In February, the Americans for Financial Reform and the Consumer Federation of America sent a letter to the House Financial Services Committee outlining concerns about the boom among special-purpose companies.
The letter, addressed to Chairman Maxine Waters, said the boom in SPAC is “driven by conflicts of interest and compensation to corporate insiders at the expense of retail investors.”
It also suggested an attempt by sponsors and their goal “to end long-standing rules designed to promote fair and efficient markets.”
SPACs have been around for decades, but still they have emerged last year and in 2021, espionage as a faster and cheaper alternative for companies to be listed compared to the traditional listing.
In the first two months of 2021 alone, 175 SPACs have been published according to data collected by Goldman Sachs – approximately five agreements per trading day. If this pace continues, the investment bank estimates that this year’s offer will exceed the total number of SPACS in 2020 by the end of March.

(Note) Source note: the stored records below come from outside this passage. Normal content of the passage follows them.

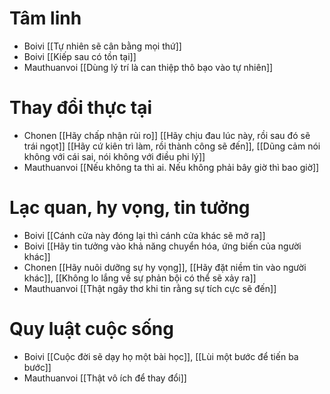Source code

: # Tâm linh
- Boivi [[Tự nhiên sẽ cân bằng mọi thứ]] 
- Boivi [[Kiếp sau có tồn tại]]
- Mauthuanvoi [[Dùng lý trí là can thiệp thô bạo vào tự nhiên]]

# Thay đổi thực tại
- Chonen [[Hãy chấp nhận rủi ro]] [[Hãy chịu đau lúc này, rồi sau đó sẽ trái ngọt]] [[Hãy cứ kiên trì làm, rồi thành công sẽ đến]], [[Dũng cảm nói không với cái sai, nói không với điều phi lý]]
- Mauthuanvoi [[Nếu không ta thì ai. Nếu không phải bây giờ thì bao giờ]]

# Lạc quan, hy vọng, tin tưởng
- Boivi [[Cánh cửa này đóng lại thì cánh cửa khác sẽ mở ra]]
- Boivi [[Hãy tin tưởng vào khả năng chuyển hóa, ứng biến của người khác]]
- Chonen [[Hãy nuôi dưỡng sự hy vọng]], [[Hãy đặt niềm tin vào người khác]], [[Không lo lắng về sự phản bội có thể sẽ xảy ra]] 
- Mauthuanvoi [[Thật ngây thơ khi tin rằng sự tích cực sẽ đến]]

# Quy luật cuộc sống
- Boivi [[Cuộc đời sẽ dạy họ một bài học]], [[Lùi một bước để tiến ba bước]]
- Mauthuanvoi [[Thật vô ích để thay đổi]]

The letter, written by Andrew Park of Americans for Financial Reform and Renee M. Jones of Boston College Law School, states that SPACs should be governed.
The organizations make five recommendations to Congress and financial regulators “to better protect retail investors.”
Modernize the definition of “blank check company”
Congress should look again at legislation that allowed the SEC to regulate companies with blank checks, and the term should not be limited to companies that offer “penny stocks.” “Blank check firms” that use larger cars can now evade the restrictions Congress passed to protect investors from “misleading information, conflicts of interest and fraud.”
“Making an investment fund bigger and attracting larger investments does not cure the problems inherent in marketing, selling and trading in blank check shares,” the letter states.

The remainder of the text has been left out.